# Data

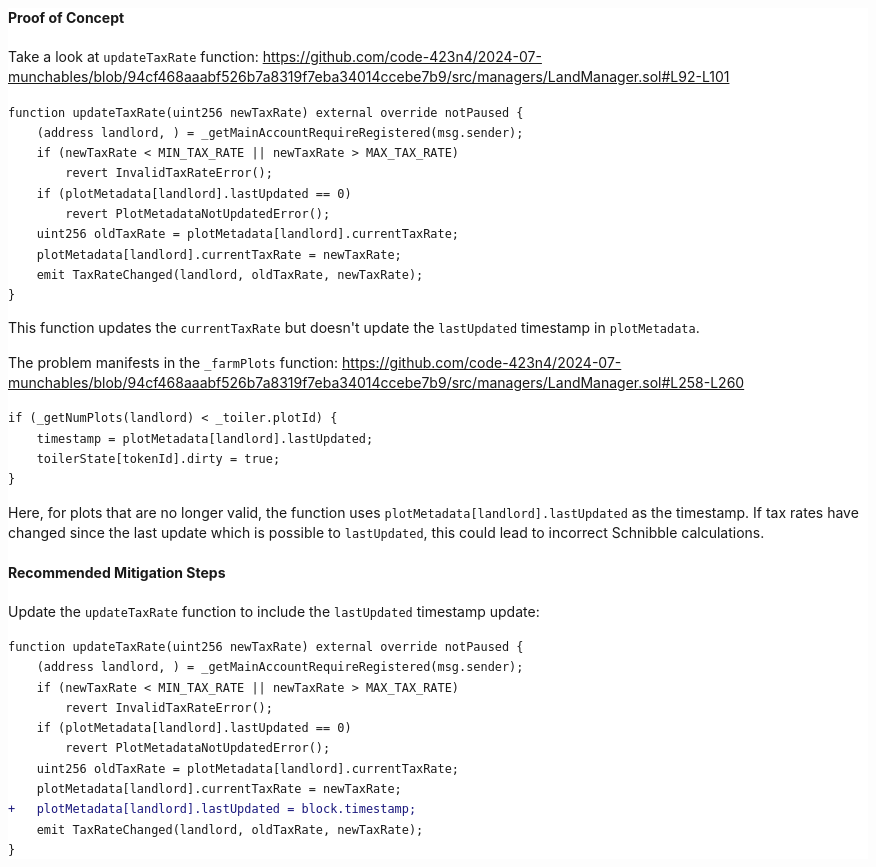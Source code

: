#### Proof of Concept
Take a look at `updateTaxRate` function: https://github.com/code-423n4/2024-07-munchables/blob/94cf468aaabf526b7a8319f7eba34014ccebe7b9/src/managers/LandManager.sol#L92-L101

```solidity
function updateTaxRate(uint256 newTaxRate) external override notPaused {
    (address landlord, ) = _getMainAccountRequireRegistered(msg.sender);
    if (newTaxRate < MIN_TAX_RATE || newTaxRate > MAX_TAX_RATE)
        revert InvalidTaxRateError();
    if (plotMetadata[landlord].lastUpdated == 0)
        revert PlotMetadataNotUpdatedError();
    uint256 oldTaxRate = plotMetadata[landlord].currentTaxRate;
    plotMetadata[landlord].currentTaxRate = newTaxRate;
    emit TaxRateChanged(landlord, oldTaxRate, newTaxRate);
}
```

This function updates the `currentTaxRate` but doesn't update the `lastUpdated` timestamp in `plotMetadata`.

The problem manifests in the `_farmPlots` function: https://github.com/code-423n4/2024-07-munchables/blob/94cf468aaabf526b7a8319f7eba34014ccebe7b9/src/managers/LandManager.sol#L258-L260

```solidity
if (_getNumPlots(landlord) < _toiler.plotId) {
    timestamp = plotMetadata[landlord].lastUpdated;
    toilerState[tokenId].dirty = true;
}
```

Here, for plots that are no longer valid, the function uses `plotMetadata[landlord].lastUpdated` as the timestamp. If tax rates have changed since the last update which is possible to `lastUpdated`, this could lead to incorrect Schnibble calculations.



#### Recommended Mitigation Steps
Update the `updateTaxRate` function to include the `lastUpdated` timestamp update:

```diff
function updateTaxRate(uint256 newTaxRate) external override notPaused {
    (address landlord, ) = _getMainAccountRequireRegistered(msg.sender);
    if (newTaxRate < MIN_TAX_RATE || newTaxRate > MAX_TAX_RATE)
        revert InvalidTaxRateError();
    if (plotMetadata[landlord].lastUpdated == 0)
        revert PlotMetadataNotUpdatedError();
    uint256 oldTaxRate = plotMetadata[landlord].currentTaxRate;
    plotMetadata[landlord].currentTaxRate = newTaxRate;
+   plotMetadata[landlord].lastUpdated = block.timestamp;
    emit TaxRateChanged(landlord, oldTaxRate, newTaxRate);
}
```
* * *
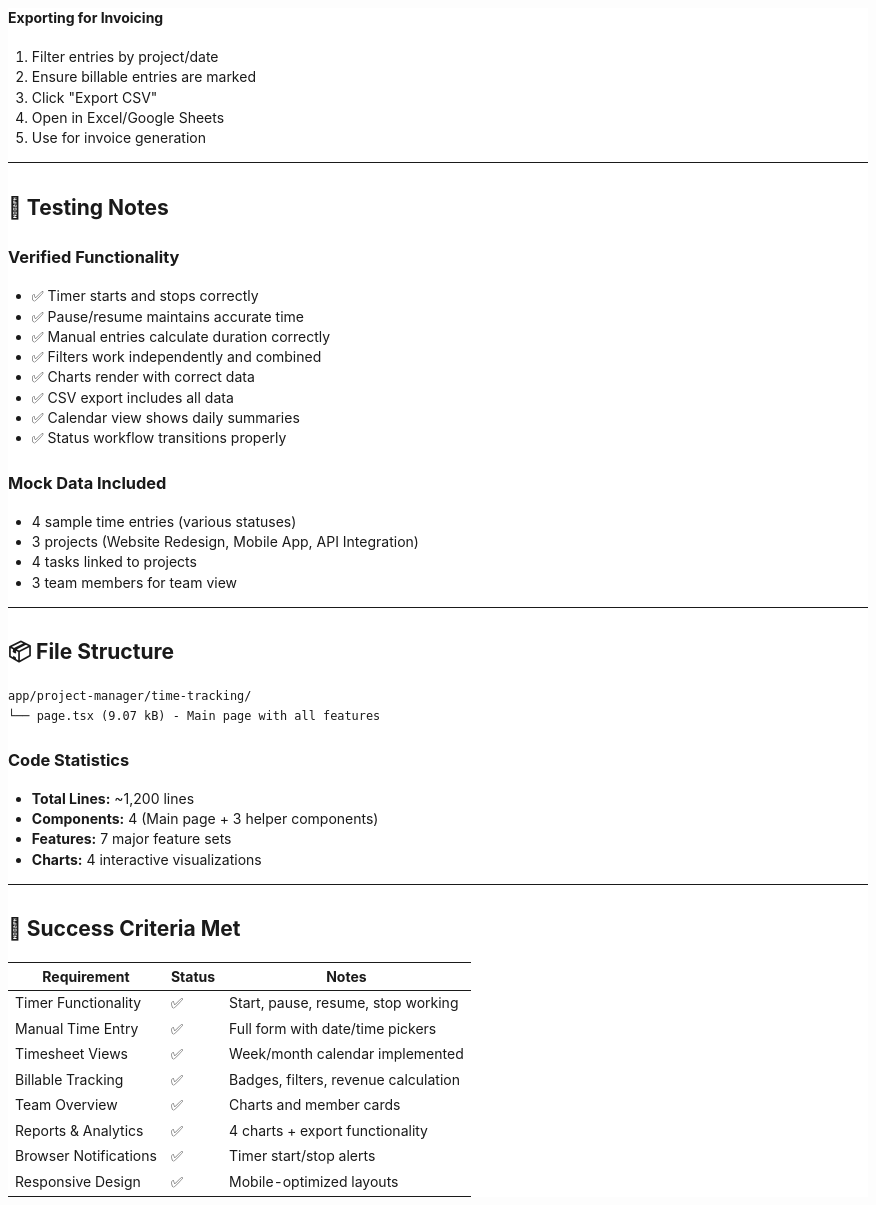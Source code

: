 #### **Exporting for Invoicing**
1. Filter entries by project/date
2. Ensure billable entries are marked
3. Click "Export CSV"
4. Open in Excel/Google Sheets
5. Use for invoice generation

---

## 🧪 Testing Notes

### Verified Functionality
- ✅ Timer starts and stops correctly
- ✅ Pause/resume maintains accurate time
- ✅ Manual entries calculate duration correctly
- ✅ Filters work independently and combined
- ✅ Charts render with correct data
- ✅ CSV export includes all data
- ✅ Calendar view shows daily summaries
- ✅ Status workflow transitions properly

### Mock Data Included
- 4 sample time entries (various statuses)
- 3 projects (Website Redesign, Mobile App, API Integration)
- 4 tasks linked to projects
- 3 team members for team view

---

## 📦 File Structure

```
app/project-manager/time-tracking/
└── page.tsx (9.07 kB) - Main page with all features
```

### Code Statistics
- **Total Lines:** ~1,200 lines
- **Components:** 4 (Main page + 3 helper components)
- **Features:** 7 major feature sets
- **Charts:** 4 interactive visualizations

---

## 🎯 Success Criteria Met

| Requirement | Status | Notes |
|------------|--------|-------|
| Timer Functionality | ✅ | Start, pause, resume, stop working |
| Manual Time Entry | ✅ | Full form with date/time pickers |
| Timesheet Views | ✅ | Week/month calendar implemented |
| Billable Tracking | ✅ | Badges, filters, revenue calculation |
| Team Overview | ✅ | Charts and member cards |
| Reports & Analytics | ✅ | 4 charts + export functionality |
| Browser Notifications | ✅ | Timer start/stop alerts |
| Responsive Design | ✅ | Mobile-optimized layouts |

# What is expected
Of the entries above, repeat exactly the lines from the line with "- 3 projects" through the line with "date/time pickers |", both of them included.

# Problem solution
- 3 projects (Website Redesign, Mobile App, API Integration)
- 4 tasks linked to projects
- 3 team members for team view

---

## 📦 File Structure

```
app/project-manager/time-tracking/
└── page.tsx (9.07 kB) - Main page with all features
```

### Code Statistics
- **Total Lines:** ~1,200 lines
- **Components:** 4 (Main page + 3 helper components)
- **Features:** 7 major feature sets
- **Charts:** 4 interactive visualizations

---

## 🎯 Success Criteria Met

| Requirement | Status | Notes |
|------------|--------|-------|
| Timer Functionality | ✅ | Start, pause, resume, stop working |
| Manual Time Entry | ✅ | Full form with date/time pickers |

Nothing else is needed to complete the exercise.